If a square is land and hasn't been visited yet, start exploring it.
As you explore a land mass, keep a running total of the value of each square you find and mark each explored square as visited.
To explore a land mass, look at the squares next to the current one (up, down, left, and right). If they are land and haven't been visited, add them to the land mass and continue exploring from there.
Once you've explored the entire land mass, check if the total value you calculated is divisible by the given number.
If the total value is divisible by the number, increase the counter.
Continue scanning the map, exploring new land masses and checking their total values until you've checked every square.
The final count represents the number of land masses with a total value divisible by the number.

Code Implementation

def count_islands_divisible_by_k(grid, k):
    rows = len(grid)
    cols = len(grid[0])
    visited = [[False] * cols for _ in range(rows)]
    island_count = 0

    def depth_first_search(row, col):
        if row < 0 or row >= rows or col < 0 or col >= cols or visited[row][col] or grid[row][col] == 0:
            return 0

        visited[row][col] = True
        island_value = grid[row][col]

        # Recursively explore neighboring land cells.
        island_value += depth_first_search(row + 1, col)
        island_value += depth_first_search(row - 1, col)
        island_value += depth_first_search(row, col + 1)
        island_value += depth_first_search(row, col - 1)

        return island_value

    for row in range(rows):
        for col in range(cols):
            # Start DFS if it's land and not visited.
            if grid[row][col] != 0 and not visited[row][col]:
                total_island_value = depth_first_search(row, col)

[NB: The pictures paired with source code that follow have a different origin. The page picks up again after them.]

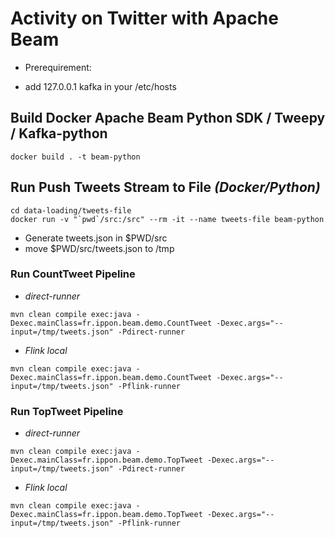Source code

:#  Activity on Twitter with Apache Beam

- Prerequirement: 
* add 127.0.0.1 kafka in your /etc/hosts

## Build Docker Apache Beam Python SDK / Tweepy / Kafka-python
```
docker build . -t beam-python 
```

## Run Push Tweets Stream to File *(Docker/Python)*

```
cd data-loading/tweets-file
docker run -v "`pwd`/src:/src" --rm -it --name tweets-file beam-python
```
- Generate tweets.json in $PWD/src 
- move $PWD/src/tweets.json to /tmp

### Run CountTweet Pipeline 

- *direct-runner*

```
mvn clean compile exec:java -Dexec.mainClass=fr.ippon.beam.demo.CountTweet -Dexec.args="--input=/tmp/tweets.json" -Pdirect-runner
```

- *Flink local*

```
mvn clean compile exec:java -Dexec.mainClass=fr.ippon.beam.demo.CountTweet -Dexec.args="--input=/tmp/tweets.json" -Pflink-runner
```

### Run TopTweet Pipeline 

- *direct-runner*

```
mvn clean compile exec:java -Dexec.mainClass=fr.ippon.beam.demo.TopTweet -Dexec.args="--input=/tmp/tweets.json" -Pdirect-runner
```

- *Flink local*

```
mvn clean compile exec:java -Dexec.mainClass=fr.ippon.beam.demo.TopTweet -Dexec.args="--input=/tmp/tweets.json" -Pflink-runner
```




 

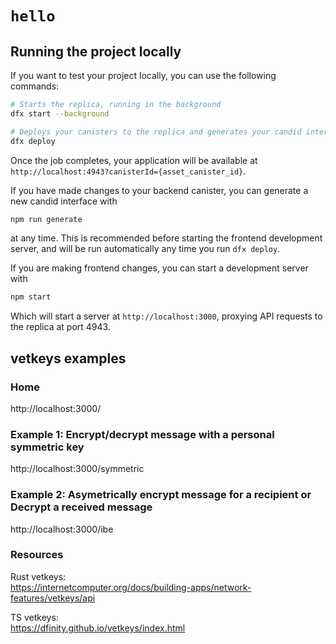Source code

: # `hello`

## Running the project locally

If you want to test your project locally, you can use the following commands:

```bash
# Starts the replica, running in the background
dfx start --background

# Deploys your canisters to the replica and generates your candid interface
dfx deploy
```

Once the job completes, your application will be available at `http://localhost:4943?canisterId={asset_canister_id}`.

If you have made changes to your backend canister, you can generate a new candid interface with

```bash
npm run generate
```

at any time. This is recommended before starting the frontend development server, and will be run automatically any time you run `dfx deploy`.

If you are making frontend changes, you can start a development server with

```bash
npm start
```

Which will start a server at `http://localhost:3000`, proxying API requests to the replica at port 4943.

## vetkeys examples

### Home
http://localhost:3000/

### Example 1: Encrypt/decrypt message with a personal symmetric key
http://localhost:3000/symmetric

### Example 2: Asymetrically encrypt message for a recipient or Decrypt a received message
http://localhost:3000/ibe

### Resources
Rust vetkeys:  
https://internetcomputer.org/docs/building-apps/network-features/vetkeys/api

TS vetkeys:  
https://dfinity.github.io/vetkeys/index.html
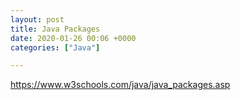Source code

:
 ```yaml
---
layout: post
title: Java Packages
date: 2020-01-26 00:06 +0000
categories: ["Java"]

---
```

https://www.w3schools.com/java/java_packages.asp
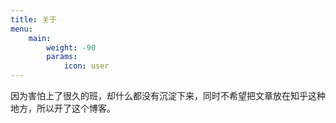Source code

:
 ```yaml
---
title: 关于
menu:
    main: 
        weight: -90
        params:
            icon: user
---
```


因为害怕上了很久的班，却什么都没有沉淀下来，同时不希望把文章放在知乎这种地方，所以开了这个博客。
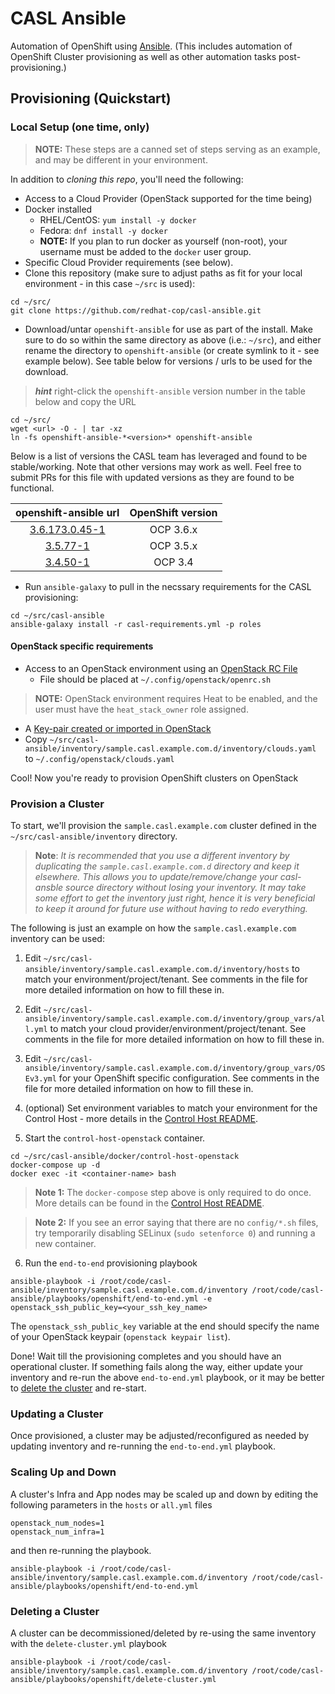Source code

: #  CASL Ansible

Automation of OpenShift using [Ansible](http://www.ansible.com/).
(This includes automation of OpenShift Cluster provisioning as well as other automation tasks post-provisioning.)

## Provisioning (Quickstart)

### Local Setup (one time, only)

> **NOTE:** These steps are a canned set of steps serving as an example, and may be different in your environment.

In addition to _cloning this repo_, you'll need the following:

* Access to a Cloud Provider (OpenStack supported for the time being)
* Docker installed
  * RHEL/CentOS: `yum install -y docker`
  * Fedora: `dnf install -y docker`
  * **NOTE:** If you plan to run docker as yourself (non-root), your username must be added to the `docker` user group.
* Specific Cloud Provider requirements (see below).
* Clone this repository (make sure to adjust paths as fit for your local environment - in this case `~/src` is used):

```
cd ~/src/
git clone https://github.com/redhat-cop/casl-ansible.git
```

* Download/untar `openshift-ansible` for use as part of the install. Make sure to do so within the same directory as above (i.e.: `~/src`), and either rename the directory to `openshift-ansible` (or create symlink to it - see example below). See table below for versions / urls to be used for the download.

> **_hint_** right-click the `openshift-ansible` version number in the table below and copy the URL

```
cd ~/src/
wget <url> -O - | tar -xz
ln -fs openshift-ansible-*<version>* openshift-ansible
```

Below is a list of versions the CASL team has leveraged and found to be stable/working. Note that other versions may work as well. Feel free to submit PRs for this file with updated versions as they are found to be functional.

| openshift-ansible url     | OpenShift version |
|:-------------------------:|:-----------------:|
| [3.6.173.0.45-1](https://github.com/openshift/openshift-ansible/archive/openshift-ansible-3.6.173.0.41-1.tar.gz) | OCP 3.6.x |
| [3.5.77-1](https://github.com/openshift/openshift-ansible/archive/openshift-ansible-3.5.77-1.tar.gz) | OCP 3.5.x |
| [3.4.50-1](https://github.com/openshift/openshift-ansible/archive/openshift-ansible-3.4.60-1.tar.gz) | OCP 3.4 |

* Run `ansible-galaxy` to pull in the necssary requirements for the CASL provisioning:

```
cd ~/src/casl-ansible
ansible-galaxy install -r casl-requirements.yml -p roles
```

#### OpenStack specific requirements
* Access to an OpenStack environment using an [OpenStack RC File](https://access.redhat.com/documentation/en-us/red_hat_openstack_platform/11/html/command-line_interface_reference/ch_cli#cli_openrc)
  * File should be placed at `~/.config/openstack/openrc.sh`
>**NOTE:** OpenStack environment requires Heat to be enabled, and the user must have the `heat_stack_owner` role assigned.
* A [Key-pair created or imported in OpenStack](https://github.com/naturalis/openstack-docs/wiki/Howto:-Creating-and-using-OpenStack-SSH-keypairs-on-Linux-and-OSX)
* Copy `~/src/casl-ansible/inventory/sample.casl.example.com.d/inventory/clouds.yaml` to `~/.config/openstack/clouds.yaml`

Cool! Now you're ready to provision OpenShift clusters on OpenStack

### Provision a Cluster

To start, we'll provision the `sample.casl.example.com` cluster defined in the `~/src/casl-ansible/inventory` directory.

> **Note**: *It is recommended that you use a different inventory by duplicating the `sample.casl.example.com.d` directory and keep it elsewhere. This allows you to update/remove/change your casl-ansble source directory without losing your inventory. It may take some effort to get the inventory just right, hence it is very beneficial to keep it around for future use without having to redo everything.*

The following is just an example on how the `sample.casl.example.com` inventory can be used:

1) Edit `~/src/casl-ansible/inventory/sample.casl.example.com.d/inventory/hosts` to match your environment/project/tenant. See comments in the file for more detailed information on how to fill these in.

2) Edit `~/src/casl-ansible/inventory/sample.casl.example.com.d/inventory/group_vars/all.yml` to match your cloud provider/environment/project/tenant. See comments in the file for more detailed information on how to fill these in.

3) Edit `~/src/casl-ansible/inventory/sample.casl.example.com.d/inventory/group_vars/OSEv3.yml` for your OpenShift specific configuration. See comments in the file for more detailed information on how to fill these in.

4) (optional) Set environment variables to match your environment for the Control Host - more details in the [Control Host README](https://github.com/redhat-cop/casl-ansible/blob/master/docker/control-host-openstack/README.md#environment-variables).

5) Start the `control-host-openstack` container.
```
cd ~/src/casl-ansible/docker/control-host-openstack
docker-compose up -d
docker exec -it <container-name> bash
```

> **Note 1:** The `docker-compose` step above is only required to do once. More details can be found in the [Control Host README](https://github.com/redhat-cop/casl-ansible/blob/master/docker/control-host-openstack/README.md).

> **Note 2:** If you see an error saying that there are no `config/*.sh` files, try temporarily disabling SELinux (`sudo setenforce 0`) and running a new container.

6) Run the `end-to-end` provisioning playbook
```
ansible-playbook -i /root/code/casl-ansible/inventory/sample.casl.example.com.d/inventory /root/code/casl-ansible/playbooks/openshift/end-to-end.yml -e openstack_ssh_public_key=<your_ssh_key_name>
```

The `openstack_ssh_public_key` variable at the end should specify the name of your OpenStack keypair (`openstack keypair list`).

Done! Wait till the provisioning completes and you should have an operational cluster. If something fails along the way, either update your inventory and re-run the above `end-to-end.yml` playbook, or it may be better to [delete the cluster](https://github.com/redhat-cop/casl-ansible#deleting-a-cluster) and re-start.

### Updating a Cluster

Once provisioned, a cluster may be adjusted/reconfigured as needed by updating inventory and re-running the `end-to-end.yml` playbook.

### Scaling Up and Down

A cluster's Infra and App nodes may be scaled up and down by editing the following parameters in the `hosts` or `all.yml` files

```
openstack_num_nodes=1
openstack_num_infra=1
```

and then re-running the playbook.

```
ansible-playbook -i /root/code/casl-ansible/inventory/sample.casl.example.com.d/inventory /root/code/casl-ansible/playbooks/openshift/end-to-end.yml
```

### Deleting a Cluster

A cluster can be decommissioned/deleted by re-using the same inventory with the `delete-cluster.yml` playbook

```
ansible-playbook -i /root/code/casl-ansible/inventory/sample.casl.example.com.d/inventory /root/code/casl-ansible/playbooks/openshift/delete-cluster.yml
```

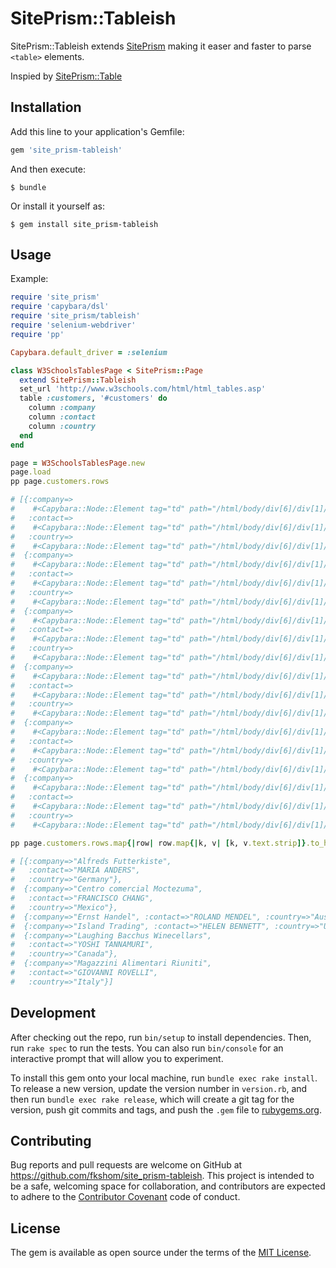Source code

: # SitePrism::Tableish

SitePrism::Tableish extends [SitePrism](https://github.com/natritmeyer/site_prism)
making it easer and faster to parse `<table>` elements.

Inspied by [SitePrism::Table](https://github.com/investtools/site_prism-table)

## Installation

Add this line to your application's Gemfile:

```ruby
gem 'site_prism-tableish'
```

And then execute:

    $ bundle

Or install it yourself as:

    $ gem install site_prism-tableish

## Usage

Example:

```ruby
require 'site_prism'
require 'capybara/dsl'
require 'site_prism/tableish'
require 'selenium-webdriver'
require 'pp'

Capybara.default_driver = :selenium

class W3SchoolsTablesPage < SitePrism::Page
  extend SitePrism::Tableish
  set_url 'http://www.w3schools.com/html/html_tables.asp'
  table :customers, '#customers' do
    column :company
    column :contact
    column :country
  end
end

page = W3SchoolsTablesPage.new
page.load
pp page.customers.rows

# [{:company=>
#    #<Capybara::Node::Element tag="td" path="/html/body/div[6]/div[1]/div[1]/div[3]/div/table/tbody/tr[2]/td[1]">,
#   :contact=>
#    #<Capybara::Node::Element tag="td" path="/html/body/div[6]/div[1]/div[1]/div[3]/div/table/tbody/tr[2]/td[2]">,
#   :country=>
#    #<Capybara::Node::Element tag="td" path="/html/body/div[6]/div[1]/div[1]/div[3]/div/table/tbody/tr[2]/td[3]">},
#  {:company=>
#    #<Capybara::Node::Element tag="td" path="/html/body/div[6]/div[1]/div[1]/div[3]/div/table/tbody/tr[3]/td[1]">,
#   :contact=>
#    #<Capybara::Node::Element tag="td" path="/html/body/div[6]/div[1]/div[1]/div[3]/div/table/tbody/tr[3]/td[2]">,
#   :country=>
#    #<Capybara::Node::Element tag="td" path="/html/body/div[6]/div[1]/div[1]/div[3]/div/table/tbody/tr[3]/td[3]">},
#  {:company=>
#    #<Capybara::Node::Element tag="td" path="/html/body/div[6]/div[1]/div[1]/div[3]/div/table/tbody/tr[4]/td[1]">,
#   :contact=>
#    #<Capybara::Node::Element tag="td" path="/html/body/div[6]/div[1]/div[1]/div[3]/div/table/tbody/tr[4]/td[2]">,
#   :country=>
#    #<Capybara::Node::Element tag="td" path="/html/body/div[6]/div[1]/div[1]/div[3]/div/table/tbody/tr[4]/td[3]">},
#  {:company=>
#    #<Capybara::Node::Element tag="td" path="/html/body/div[6]/div[1]/div[1]/div[3]/div/table/tbody/tr[5]/td[1]">,
#   :contact=>
#    #<Capybara::Node::Element tag="td" path="/html/body/div[6]/div[1]/div[1]/div[3]/div/table/tbody/tr[5]/td[2]">,
#   :country=>
#    #<Capybara::Node::Element tag="td" path="/html/body/div[6]/div[1]/div[1]/div[3]/div/table/tbody/tr[5]/td[3]">},
#  {:company=>
#    #<Capybara::Node::Element tag="td" path="/html/body/div[6]/div[1]/div[1]/div[3]/div/table/tbody/tr[6]/td[1]">,
#   :contact=>
#    #<Capybara::Node::Element tag="td" path="/html/body/div[6]/div[1]/div[1]/div[3]/div/table/tbody/tr[6]/td[2]">,
#   :country=>
#    #<Capybara::Node::Element tag="td" path="/html/body/div[6]/div[1]/div[1]/div[3]/div/table/tbody/tr[6]/td[3]">},
#  {:company=>
#    #<Capybara::Node::Element tag="td" path="/html/body/div[6]/div[1]/div[1]/div[3]/div/table/tbody/tr[7]/td[1]">,
#   :contact=>
#    #<Capybara::Node::Element tag="td" path="/html/body/div[6]/div[1]/div[1]/div[3]/div/table/tbody/tr[7]/td[2]">,
#   :country=>
#    #<Capybara::Node::Element tag="td" path="/html/body/div[6]/div[1]/div[1]/div[3]/div/table/tbody/tr[7]/td[3]">}]

pp page.customers.rows.map{|row| row.map{|k, v| [k, v.text.strip]}.to_h }

# [{:company=>"Alfreds Futterkiste",
#   :contact=>"MARIA ANDERS",
#   :country=>"Germany"},
#  {:company=>"Centro comercial Moctezuma",
#   :contact=>"FRANCISCO CHANG",
#   :country=>"Mexico"},
#  {:company=>"Ernst Handel", :contact=>"ROLAND MENDEL", :country=>"Austria"},
#  {:company=>"Island Trading", :contact=>"HELEN BENNETT", :country=>"UK"},
#  {:company=>"Laughing Bacchus Winecellars",
#   :contact=>"YOSHI TANNAMURI",
#   :country=>"Canada"},
#  {:company=>"Magazzini Alimentari Riuniti",
#   :contact=>"GIOVANNI ROVELLI",
#   :country=>"Italy"}]
```

## Development

After checking out the repo, run `bin/setup` to install dependencies. Then, run `rake spec` to run the tests. You can also run `bin/console` for an interactive prompt that will allow you to experiment.

To install this gem onto your local machine, run `bundle exec rake install`. To release a new version, update the version number in `version.rb`, and then run `bundle exec rake release`, which will create a git tag for the version, push git commits and tags, and push the `.gem` file to [rubygems.org](https://rubygems.org).

## Contributing

Bug reports and pull requests are welcome on GitHub at https://github.com/fkshom/site_prism-tableish. This project is intended to be a safe, welcoming space for collaboration, and contributors are expected to adhere to the [Contributor Covenant](http://contributor-covenant.org) code of conduct.


## License

The gem is available as open source under the terms of the [MIT License](http://opensource.org/licenses/MIT).
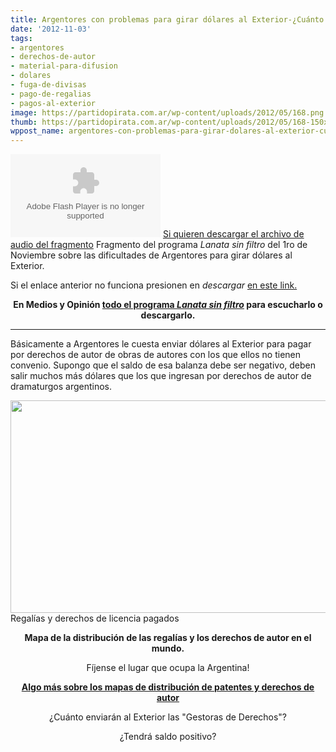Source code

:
 ```yaml
---
title: Argentores con problemas para girar dólares al Exterior-¿Cuánto mandan al Exterior?
date: '2012-11-03'
tags:
- argentores
- derechos-de-autor
- material-para-difusion
- dolares
- fuga-de-divisas
- pago-de-regalias
- pagos-al-exterior
image: https://partidopirata.com.ar/wp-content/uploads/2012/05/168.png
thumb: https://partidopirata.com.ar/wp-content/uploads/2012/05/168-150x150.png
wppost_name: argentores-con-problemas-para-girar-dolares-al-exterior-cuanto-mandan-al-exterior
---
```


<object id="player1544790" width="240" height="133" classid="clsid:d27cdb6e-ae6d-11cf-96b8-444553540000" codebase="http://download.macromedia.com/pub/shockwave/cabs/flash/swflash.cab#version=6,0,40,0"><param name="AllowScriptAccess" value="always" /><param name="allowFullScreen" value="true" /><param name="wmode" value="transparent" /><param name="src" value="http://www.ivoox.com/playerivoox_ee_1544790_1.html" /><param name="allowfullscreen" value="true" /><param name="allowscriptaccess" value="always" /><embed id="player1544790" width="240" height="133" type="application/x-shockwave-flash" src="http://www.ivoox.com/playerivoox_ee_1544790_1.html" AllowScriptAccess="always" allowFullScreen="true" wmode="transparent" allowfullscreen="true" allowscriptaccess="always" /></object>
<a href="http://www.ivoox.com/sobre-argentores-restricciones-a-enviar-dolares_md_1544790_1.mp3" target="_blank">Si quieren descargar el archivo de audio del fragmento</a>
Fragmento del programa <em>Lanata sin filtro</em> del 1ro de Noviembre sobre las dificultades de Argentores para girar dólares al Exterior.

Si el enlace anterior no funciona presionen en <em>descargar</em> <a href="http://www.ivoox.com/sobre-argentores-restricciones-a-enviar-dolares-audios-mp3_rf_1544790_1.html" target="_blank">en este link.</a>
<p style="text-align: center;"><strong>En Medios y Opinión <a href="http://www.plazademayo.com/mediosyopinion/?p=1043" target="_blank">todo el programa <em>Lanata sin filtro</em></a> para escucharlo o descargarlo.</strong></p>


<hr />

Básicamente a Argentores le cuesta enviar dólares al Exterior para pagar por derechos de autor de obras de autores con los que ellos no tienen convenio.
Supongo que el saldo de esa balanza debe ser negativo, deben salir muchos más dólares que los que ingresan por derechos de autor de dramaturgos argentinos.

<a href="https://partidopirata.com.ar/wp-content/uploads/2012/05/168.png"><img class=" wp-image-4558" title="168" src="https://partidopirata.com.ar/wp-content/uploads/2012/05/168.png" alt="" width="692" height="340" /></a> Regalías y derechos de licencia pagados

<p style="text-align: center;"><strong>Mapa de la distribución de las regalías y los derechos de autor en el mundo.</strong></p>
<p style="text-align: center;">Fíjense el lugar que ocupa la Argentina!</p>
<p style="text-align: center;"><strong><a href="https://partidopirata.com.ar/4556/algunos-mapas-para-entender-de-que-hablamos-cuando-hablamos-de-derecho-de-autor-y-patentes">Algo más sobre los mapas de distribución de patentes y derechos de autor</a></strong></p>
<p style="text-align: center;">¿Cuánto enviarán al Exterior las "Gestoras de Derechos"?</p>
<p style="text-align: center;">¿Tendrá saldo positivo?</p>
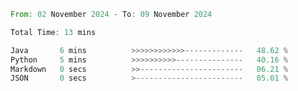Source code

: <!--START_SECTION:waka-->

```rust
From: 02 November 2024 - To: 09 November 2024

Total Time: 13 mins

Java       6 mins          >>>>>>>>>>>>-------------   48.62 %
Python     5 mins          >>>>>>>>>>---------------   40.16 %
Markdown   0 secs          >>-----------------------   06.21 %
JSON       0 secs          >------------------------   05.01 %
```

<!--END_SECTION:waka-->
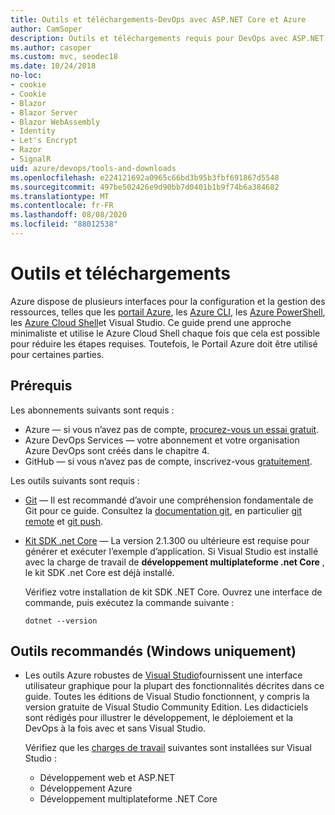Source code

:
 ```yaml
---
title: Outils et téléchargements-DevOps avec ASP.NET Core et Azure
author: CamSoper
description: Outils et téléchargements requis pour DevOps avec ASP.NET Core et Azure.
ms.author: casoper
ms.custom: mvc, seodec18
ms.date: 10/24/2018
no-loc:
- cookie
- Cookie
- Blazor
- Blazor Server
- Blazor WebAssembly
- Identity
- Let's Encrypt
- Razor
- SignalR
uid: azure/devops/tools-and-downloads
ms.openlocfilehash: e224121692a0965c66bd3b95b3fbf691867d5548
ms.sourcegitcommit: 497be502426e9d90bb7d0401b1b9f74b6a384682
ms.translationtype: MT
ms.contentlocale: fr-FR
ms.lasthandoff: 08/08/2020
ms.locfileid: "88012538"
---
```

# <a name="tools-and-downloads"></a>Outils et téléchargements

Azure dispose de plusieurs interfaces pour la configuration et la gestion des ressources, telles que les [portail Azure](https://portal.azure.com), les [Azure CLI](/cli/azure/), les [Azure PowerShell](/powershell/azure/overview), les [Azure Cloud Shell](https://shell.azure.com/bash)et Visual Studio. Ce guide prend une approche minimaliste et utilise le Azure Cloud Shell chaque fois que cela est possible pour réduire les étapes requises. Toutefois, le Portail Azure doit être utilisé pour certaines parties.

## <a name="prerequisites"></a>Prérequis

Les abonnements suivants sont requis :

* Azure &mdash; si vous n’avez pas de compte, [procurez-vous un essai gratuit](https://azure.microsoft.com/free/dotnet/).
* Azure DevOps Services &mdash; votre abonnement et votre organisation Azure DevOps sont créés dans le chapitre 4.
* GitHub &mdash; si vous n’avez pas de compte, inscrivez-vous [gratuitement](https://github.com/join).

Les outils suivants sont requis :

* [Git](https://git-scm.com/downloads) &mdash; Il est recommandé d’avoir une compréhension fondamentale de Git pour ce guide. Consultez la [documentation git](https://git-scm.com/doc), en particulier [git remote](https://git-scm.com/docs/git-remote) et [git push](https://git-scm.com/docs/git-push).
* [Kit SDK .net Core](https://dotnet.microsoft.com/download/) &mdash; La version 2.1.300 ou ultérieure est requise pour générer et exécuter l’exemple d’application. Si Visual Studio est installé avec la charge de travail de **développement multiplateforme .net Core** , le kit SDK .net Core est déjà installé.

    Vérifiez votre installation de kit SDK .NET Core. Ouvrez une interface de commande, puis exécutez la commande suivante :

    ```dotnetcli
    dotnet --version
    ```

## <a name="recommended-tools-windows-only"></a>Outils recommandés (Windows uniquement)

* Les outils Azure robustes de [Visual Studio](https://visualstudio.microsoft.com)fournissent une interface utilisateur graphique pour la plupart des fonctionnalités décrites dans ce guide. Toutes les éditions de Visual Studio fonctionnent, y compris la version gratuite de Visual Studio Community Edition. Les didacticiels sont rédigés pour illustrer le développement, le déploiement et la DevOps à la fois avec et sans Visual Studio.

  Vérifiez que les [charges de travail](/visualstudio/install/modify-visual-studio) suivantes sont installées sur Visual Studio :

  * Développement web et ASP.NET
  * Développement Azure
  * Développement multiplateforme .NET Core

                # Check if the sum is divisible by k.
                if total_island_value % k == 0:
                    island_count += 1

    return island_count

Try it yourself on LeetCode

Big(O) Analysis

Time Complexity

Space Complexity

Edge Cases

Case	How to Handle
Null or empty grid	Return 0 immediately as there are no islands.
Grid with all zero values	Return 0 as no cells have values greater than 0 and hence no islands exist.
Grid with only one cell having a value divisible by K	The single cell forms an island, and if its value is divisible by K, the result is 1.
Grid with a single island whose sum is not divisible by K	The algorithm should correctly identify and return 0.
Large grid where recursion depth might exceed the stack limit	Use an iterative approach (e.g., BFS or DFS with a stack) to avoid stack overflow.
Integer overflow when calculating island sum	Use a larger data type (e.g., long) to store the island sum, or use modular arithmetic during sum calculation.
K is zero	Handle division by zero by returning 0 if K is 0.
Grid contains only one large island that spans nearly the entire grid	Algorithm should efficiently traverse the entire island without errors or performance degradation.